There are events throughout the week (135 of them this year) - mostly silliness like racing mountain bikes down snowy slopes, contests to see how many people you can stuff into an outhouse and Polar Beer Plunges. The girls and I even watched a SPAM carving contest. Classy stuff. There were two women in their 70s who were just giggling and having the best time cutting away their lump of unidentifiable meat, and whenever the sides of "Mesa Verde" fell down, the lady building it would eat a piece she no longer needed. I had to have a subtle chat with Acacia who was visibly gagging every time it happened. She didn't know SPAM was food.
My neighbor Petra and I started off our Snowdown at the Fashion Do's & Don'ts, a show in which "models" dress up in creative variations of the year's theme (or not) and act like a bunch of teenagers. Par for the Snowdown course.

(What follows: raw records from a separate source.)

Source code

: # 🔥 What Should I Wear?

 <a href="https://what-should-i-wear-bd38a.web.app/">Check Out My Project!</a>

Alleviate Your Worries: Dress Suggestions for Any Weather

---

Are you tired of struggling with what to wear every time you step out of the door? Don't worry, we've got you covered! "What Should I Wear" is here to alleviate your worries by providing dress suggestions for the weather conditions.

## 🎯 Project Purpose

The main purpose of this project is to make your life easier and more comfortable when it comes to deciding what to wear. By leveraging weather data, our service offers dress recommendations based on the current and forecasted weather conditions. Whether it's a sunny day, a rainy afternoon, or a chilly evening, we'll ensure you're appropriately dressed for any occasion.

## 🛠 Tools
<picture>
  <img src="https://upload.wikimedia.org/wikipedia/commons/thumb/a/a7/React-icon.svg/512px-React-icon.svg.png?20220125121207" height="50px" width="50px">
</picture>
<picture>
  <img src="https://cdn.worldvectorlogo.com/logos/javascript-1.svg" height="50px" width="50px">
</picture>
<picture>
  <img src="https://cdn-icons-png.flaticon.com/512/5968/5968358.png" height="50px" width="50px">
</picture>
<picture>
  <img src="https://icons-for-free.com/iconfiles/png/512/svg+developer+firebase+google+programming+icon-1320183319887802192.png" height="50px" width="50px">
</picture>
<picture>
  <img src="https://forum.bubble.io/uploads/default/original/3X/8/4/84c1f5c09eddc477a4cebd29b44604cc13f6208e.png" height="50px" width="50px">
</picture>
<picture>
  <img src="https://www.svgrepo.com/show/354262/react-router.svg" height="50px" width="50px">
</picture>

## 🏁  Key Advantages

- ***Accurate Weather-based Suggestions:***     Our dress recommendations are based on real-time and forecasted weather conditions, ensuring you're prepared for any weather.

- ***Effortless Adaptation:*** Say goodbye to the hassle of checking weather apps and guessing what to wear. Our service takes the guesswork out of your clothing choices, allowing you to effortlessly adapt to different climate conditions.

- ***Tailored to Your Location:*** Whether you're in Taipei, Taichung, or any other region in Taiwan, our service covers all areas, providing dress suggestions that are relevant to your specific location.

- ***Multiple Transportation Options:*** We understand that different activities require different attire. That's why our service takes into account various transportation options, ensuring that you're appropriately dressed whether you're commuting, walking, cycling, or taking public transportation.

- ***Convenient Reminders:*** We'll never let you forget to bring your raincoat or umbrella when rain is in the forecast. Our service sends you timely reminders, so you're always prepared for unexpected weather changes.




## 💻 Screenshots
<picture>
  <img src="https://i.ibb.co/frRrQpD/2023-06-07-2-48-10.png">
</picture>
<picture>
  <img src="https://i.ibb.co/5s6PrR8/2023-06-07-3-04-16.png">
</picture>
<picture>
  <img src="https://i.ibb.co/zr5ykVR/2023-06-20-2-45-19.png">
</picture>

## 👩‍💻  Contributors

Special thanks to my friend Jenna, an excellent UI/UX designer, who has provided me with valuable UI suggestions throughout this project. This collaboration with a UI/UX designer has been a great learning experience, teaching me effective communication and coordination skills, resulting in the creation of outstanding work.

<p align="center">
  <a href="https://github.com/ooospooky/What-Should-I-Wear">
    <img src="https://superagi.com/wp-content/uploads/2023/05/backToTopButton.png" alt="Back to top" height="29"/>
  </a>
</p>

Petra, Uwe, Ilona and Michel came over for a cocktail and tortilla soup before the Parade on Friday night which the kids loved, and after getting our butts kicked in the Snowdown Broomball Tournament on Saturday, Nick and I went to The Follies with Jen & Courtney Heinicke. Scoring tickets to that is a big deal because although they are cheap, they're hard to get. If your name doesn't get picked in the lottery a month in advance, you end up downtown at 6am one cold January morning, listening to the radio for clues and running around with a thousand other crazy people. It's fun actually, but this year I got lucky in the lottery, which is even better!
So...... we went to The Follies, a show of acts put on by locals for locals. It's rude, crude and socially unacceptable - thus the mad rush to get tickets. Nick and I went dressed as Red Riding Hood and the Mad Hatter (from Alice in Wonderland) and our dates were a Fairy and Pinocchio. Those of you who know my husband, know he normally doesn't dress up. But you probably also know he doesn't do things halfway, either... so he moved his eye over to look madder.
I guess if you're going to do something, might as well do it right, right?